The impetus for my DHSI trip was Scott Weingart’s class called “Data, Math, Visualization, and Interpretation of Networks: An Introduction.” Scott’s lectures included plenty of space for discussion, as well as scheduled breaks, exercises, and time to try things out on our own. He was admirably both organized and flexible. We spent quite a bit of class time on the theory of network analysis, and some on the math behind the calculations that the various software packages perform, but this was with an eye toward knowing what was happening when we pushed buttons in the programs. We looked at many different types of data that can be usefully organized in network structures. This is perhaps an especially network-y moment in history–all the more reason to be aware of what we are doing and not put data into networks simply because we have Gephi and NodeXL to make spiffy diagrams.

Scott explained a power-law distribution by having us introduce ourselves to each other based on a rule that would be iterated across everyone in the class. Beginning with two people, who introduce themselves to each other, each new person comes to the group and chooses someone random, and then that person introduces the new person to someone they’ve already met. We drew the resulting connections as a graph on the board, then went outside and played a complicated game of catch in which each person could only throw the ball to someone they’d met in the earlier exercise. After person #2 in the network had caught the ball 40 times, we went back inside to graph the results in NodeXL, recreating the calculations we had done by hand. Person #2 (who luckily was good at catching the ball) had exponentially more connections than just about everyone else except person #1. Those of us who were introduced to someone else with fewer connections would ourselves not have as many connections.

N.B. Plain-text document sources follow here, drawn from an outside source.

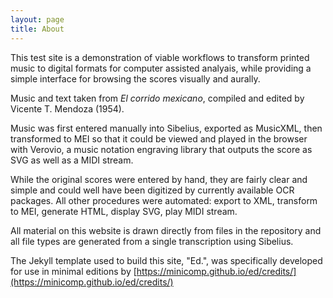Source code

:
 ```yaml
---
layout: page
title: About
---
```


This test site is a demonstration of viable workflows to transform printed music to digital formats for computer assisted analyais, while providing a simple interface for browsing the scores visually and aurally.

Music and text taken from _El corrido mexicano_, compiled and edited by Vicente T. Mendoza (1954).

Music was first entered manually into Sibelius, exported as MusicXML, then transformed to MEI so that it could be viewed and played in the browser with Verovio, a music notation engraving library that outputs the score as SVG as well as a MIDI stream.

While the original scores were entered by hand, they are fairly clear and simple and could well have been digitized by currently available OCR packages. All other procedures were automated: export to XML, transform to MEI, generate HTML, display SVG, play MIDI stream.

All material on this website is drawn directly from files in the repository and all file types are generated from a single transcription using Sibelius.

The Jekyll template used to build this site, "Ed.", was specifically developed for use in minimal editions by [https://minicomp.github.io/ed/credits/](https://minicomp.github.io/ed/credits/)

<!-- Design adapted for MEI & Verovio: [Mark Saccomano](https://mss2221.github.io/saccomano/). -->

Working in groups, we tried to create networks representing just six days in the Diary of Samuel Pepys, based on the original text. How to encode his various relationships and connections using nodes and edges? How to begin to keep track of all of the different people? Clearly, as Scott pointed out, the map is not the territory.

We read Franco Moretti’s Stanford Literary Lab pamphlet on character networks in Hamlet, and then set out to recreate his experiment, starting from scratch. Using the text of the play, we created a collaborative spreadsheet recording characters who speak to each other within given scenes. Interesting discussion followed about how much simplification is involved in saying that two characters speak to each other or don’t–and yet even that determination is not necessarily clear cut. (We also learned some valuable lessons about data-gathering in the process of creating the spreadsheet.) We then examined the graphs in NodeXL, removing Hamlet, Claudius, Horatio, etc. as Moretti did. We looked at the six principal characters within the court who have a 100% clustering coefficient–they form a tight network in which every character speaks to every other character. It is possible to treat literary experiments like these as hypotheses on data, and they can be repeated. What do network analyses of humanities data bring to light, and what do they obscure or reduce?


When I recounted some of the highlights of the DHSI class for colleagues in the DHLab back at Yale, they were particularly interested in the critiques of network analysis as interpretation–how do you know when a network is the right approach? What do you get from it that makes the labor of data entry and wrestling with Gephi worthwhile? As Scott put it, “Many types of information can be fit into networks; that doesn’t mean they should be.” Still, networks are clearly useful in looking at patterns of influence and the exchange of ideas, both of which play into any number of DH projects in history, literature, art, etc.